Extracted material:
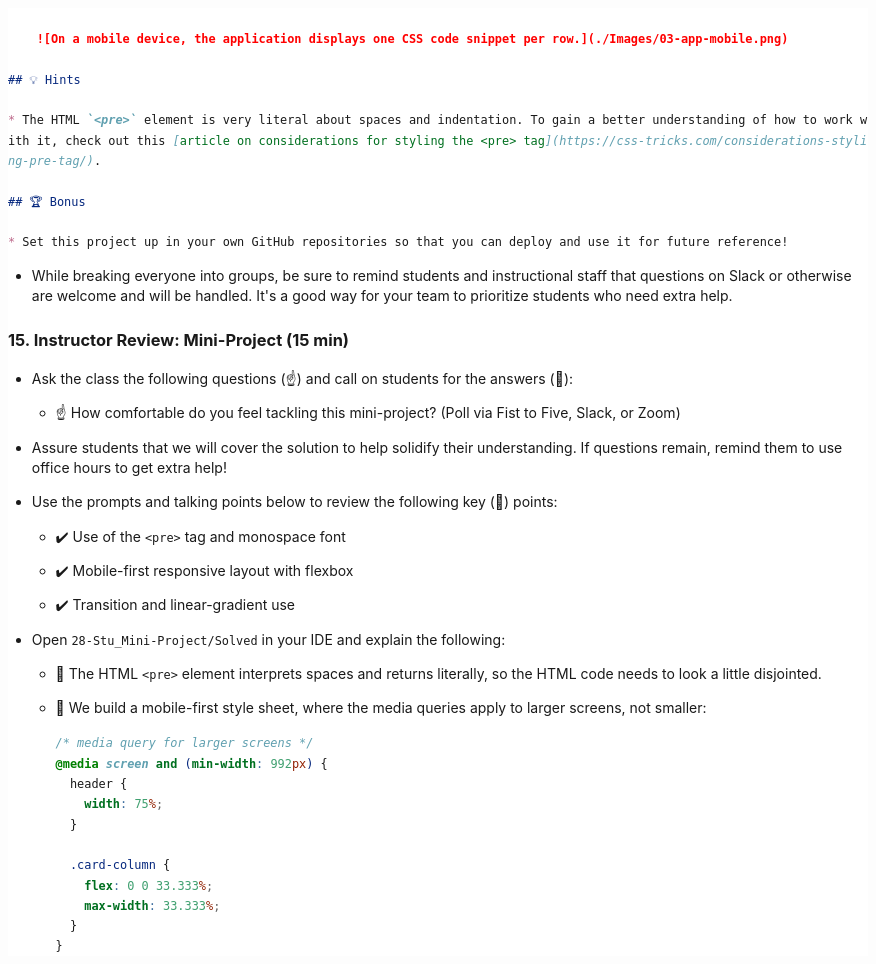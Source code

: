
   ```md

      ![On a mobile device, the application displays one CSS code snippet per row.](./Images/03-app-mobile.png)

  ## 💡 Hints

  * The HTML `<pre>` element is very literal about spaces and indentation. To gain a better understanding of how to work with it, check out this [article on considerations for styling the <pre> tag](https://css-tricks.com/considerations-styling-pre-tag/).

  ## 🏆 Bonus

  * Set this project up in your own GitHub repositories so that you can deploy and use it for future reference!

  ```

* While breaking everyone into groups, be sure to remind students and instructional staff that questions on Slack or otherwise are welcome and will be handled. It's a good way for your team to prioritize students who need extra help.

### 15. Instructor Review: Mini-Project  (15 min)  

* Ask the class the following questions (☝️) and call on students for the answers (🙋):

  * ☝️ How comfortable do you feel tackling this mini-project? (Poll via Fist to Five, Slack, or Zoom)

* Assure students that we will cover the solution to help solidify their understanding. If questions remain, remind them to use office hours to get extra help!

* Use the prompts and talking points below to review the following key (🔑) points:

  * ✔️ Use of the `<pre>` tag and monospace font

  * ✔️ Mobile-first responsive layout with flexbox

  * ✔️ Transition and linear-gradient use

* Open `28-Stu_Mini-Project/Solved` in your IDE and explain the following: 

  * 🔑 The HTML `<pre>` element interprets spaces and returns literally, so the HTML code needs to look a little disjointed.

  * 🔑 We build a mobile-first style sheet, where the media queries apply to larger screens, not smaller:

    ```css
    /* media query for larger screens */
    @media screen and (min-width: 992px) {
      header {
        width: 75%;
      }

      .card-column {
        flex: 0 0 33.333%;
        max-width: 33.333%;
      }
    }
    ```
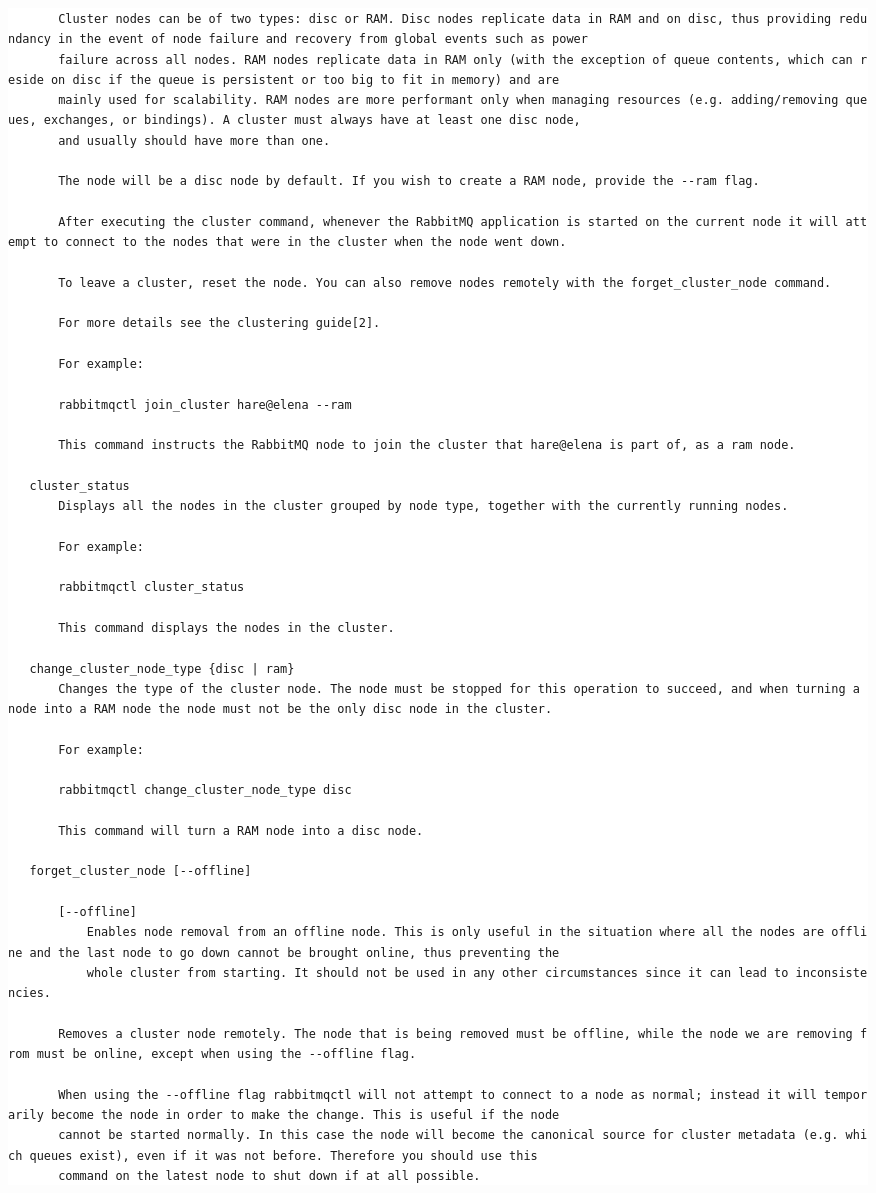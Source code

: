            Cluster nodes can be of two types: disc or RAM. Disc nodes replicate data in RAM and on disc, thus providing redundancy in the event of node failure and recovery from global events such as power
           failure across all nodes. RAM nodes replicate data in RAM only (with the exception of queue contents, which can reside on disc if the queue is persistent or too big to fit in memory) and are
           mainly used for scalability. RAM nodes are more performant only when managing resources (e.g. adding/removing queues, exchanges, or bindings). A cluster must always have at least one disc node,
           and usually should have more than one.

           The node will be a disc node by default. If you wish to create a RAM node, provide the --ram flag.

           After executing the cluster command, whenever the RabbitMQ application is started on the current node it will attempt to connect to the nodes that were in the cluster when the node went down.

           To leave a cluster, reset the node. You can also remove nodes remotely with the forget_cluster_node command.

           For more details see the clustering guide[2].

           For example:

           rabbitmqctl join_cluster hare@elena --ram

           This command instructs the RabbitMQ node to join the cluster that hare@elena is part of, as a ram node.

       cluster_status
           Displays all the nodes in the cluster grouped by node type, together with the currently running nodes.

           For example:

           rabbitmqctl cluster_status

           This command displays the nodes in the cluster.

       change_cluster_node_type {disc | ram}
           Changes the type of the cluster node. The node must be stopped for this operation to succeed, and when turning a node into a RAM node the node must not be the only disc node in the cluster.

           For example:

           rabbitmqctl change_cluster_node_type disc

           This command will turn a RAM node into a disc node.

       forget_cluster_node [--offline]

           [--offline]
               Enables node removal from an offline node. This is only useful in the situation where all the nodes are offline and the last node to go down cannot be brought online, thus preventing the
               whole cluster from starting. It should not be used in any other circumstances since it can lead to inconsistencies.

           Removes a cluster node remotely. The node that is being removed must be offline, while the node we are removing from must be online, except when using the --offline flag.

           When using the --offline flag rabbitmqctl will not attempt to connect to a node as normal; instead it will temporarily become the node in order to make the change. This is useful if the node
           cannot be started normally. In this case the node will become the canonical source for cluster metadata (e.g. which queues exist), even if it was not before. Therefore you should use this
           command on the latest node to shut down if at all possible.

What to work on:
From the line holding "This command displays" to the line holding "When using the --offline flag rabbitmqctl", inclusive, restate each line above exactly as written.

Result of the task:
           This command displays the nodes in the cluster.

       change_cluster_node_type {disc | ram}
           Changes the type of the cluster node. The node must be stopped for this operation to succeed, and when turning a node into a RAM node the node must not be the only disc node in the cluster.

           For example:

           rabbitmqctl change_cluster_node_type disc

           This command will turn a RAM node into a disc node.

       forget_cluster_node [--offline]

           [--offline]
               Enables node removal from an offline node. This is only useful in the situation where all the nodes are offline and the last node to go down cannot be brought online, thus preventing the
               whole cluster from starting. It should not be used in any other circumstances since it can lead to inconsistencies.

           Removes a cluster node remotely. The node that is being removed must be offline, while the node we are removing from must be online, except when using the --offline flag.

           When using the --offline flag rabbitmqctl will not attempt to connect to a node as normal; instead it will temporarily become the node in order to make the change. This is useful if the node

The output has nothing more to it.